• _WORK TO BE COMPLETED_
Please copy each line of the listing that includes the string "Nebula".

• _THE DATA_
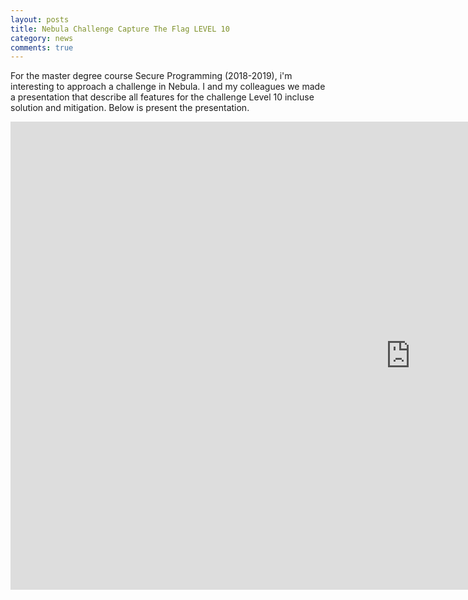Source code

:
 ```yaml
---
layout: posts
title: Nebula Challenge Capture The Flag LEVEL 10
category: news
comments: true
---
```

For the master degree course Secure Programming (2018-2019), i'm interesting to approach a challenge in Nebula. I and my colleagues we made a presentation that describe all features for the challenge Level 10 incluse solution and mitigation.
Below is present the presentation.
<iframe src="https://docs.google.com/presentation/d/e/2PACX-1vQki-mCDjtzOhX7AG-bF7gNSEdFQGfX8J4-Ihg7D_-PHZKakxNnM7d7xfeoojT-xA/embed?start=false&loop=false&delayms=3000" frameborder="0" width="1280" height="749" allowfullscreen="true" mozallowfullscreen="true" webkitallowfullscreen="true"></iframe>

• _ANSWER SPACE_
title: Nebula Challenge Capture The Flag LEVEL 10
For the master degree course Secure Programming (2018-2019), i'm interesting to approach a challenge in Nebula. I and my colleagues we made a presentation that describe all features for the challenge Level 10 incluse solution and mitigation.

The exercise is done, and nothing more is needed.